- _Work instructions_
Copy exactly the stretch of data below from the line with "- **Add borders**: Use CSS or image editing" through the line with "- [ ] Main chat interface with conversation", including both of those lines.

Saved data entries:
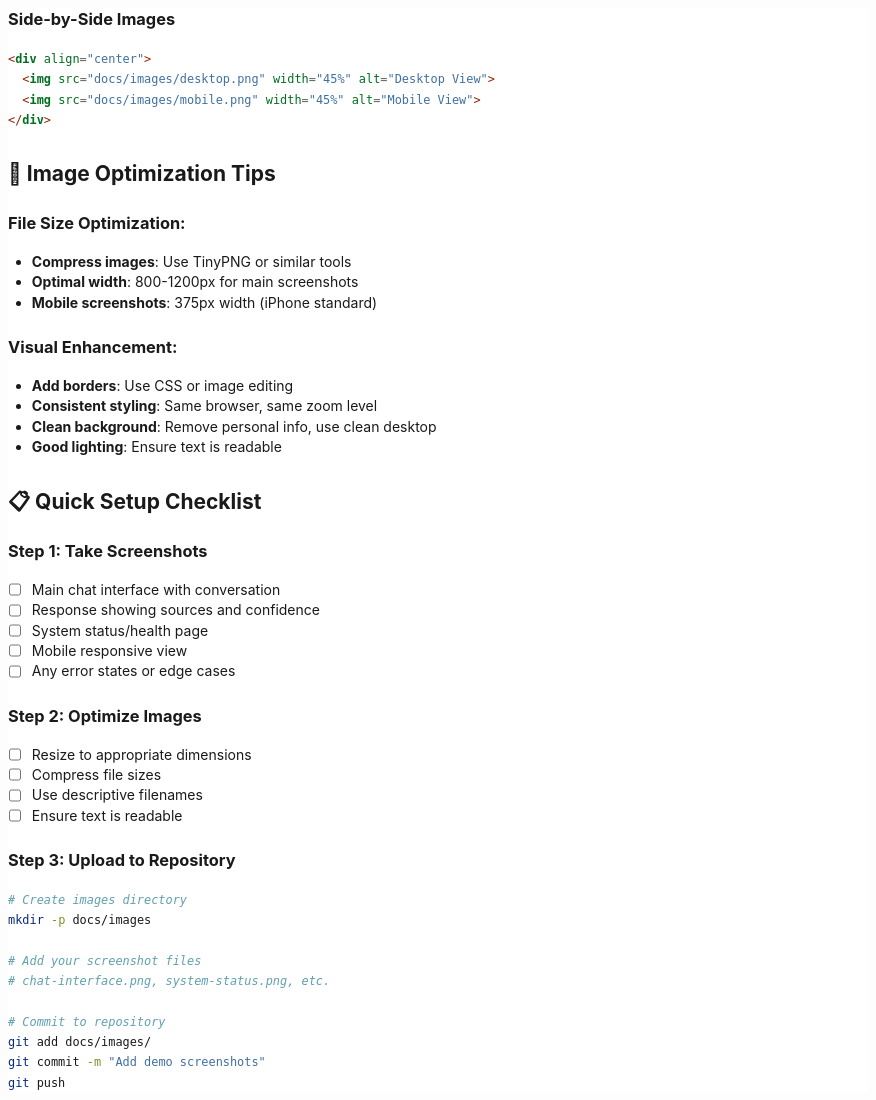 ### Side-by-Side Images
```html
<div align="center">
  <img src="docs/images/desktop.png" width="45%" alt="Desktop View">
  <img src="docs/images/mobile.png" width="45%" alt="Mobile View">
</div>
```

## 🎨 Image Optimization Tips

### File Size Optimization:
- **Compress images**: Use TinyPNG or similar tools
- **Optimal width**: 800-1200px for main screenshots
- **Mobile screenshots**: 375px width (iPhone standard)

### Visual Enhancement:
- **Add borders**: Use CSS or image editing
- **Consistent styling**: Same browser, same zoom level
- **Clean background**: Remove personal info, use clean desktop
- **Good lighting**: Ensure text is readable

## 📋 Quick Setup Checklist

### Step 1: Take Screenshots
- [ ] Main chat interface with conversation
- [ ] Response showing sources and confidence
- [ ] System status/health page
- [ ] Mobile responsive view
- [ ] Any error states or edge cases

### Step 2: Optimize Images
- [ ] Resize to appropriate dimensions
- [ ] Compress file sizes
- [ ] Use descriptive filenames
- [ ] Ensure text is readable

### Step 3: Upload to Repository
```bash
# Create images directory
mkdir -p docs/images

# Add your screenshot files
# chat-interface.png, system-status.png, etc.

# Commit to repository
git add docs/images/
git commit -m "Add demo screenshots"
git push
```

- _Your response_
- **Add borders**: Use CSS or image editing
- **Consistent styling**: Same browser, same zoom level
- **Clean background**: Remove personal info, use clean desktop
- **Good lighting**: Ensure text is readable

## 📋 Quick Setup Checklist

### Step 1: Take Screenshots
- [ ] Main chat interface with conversation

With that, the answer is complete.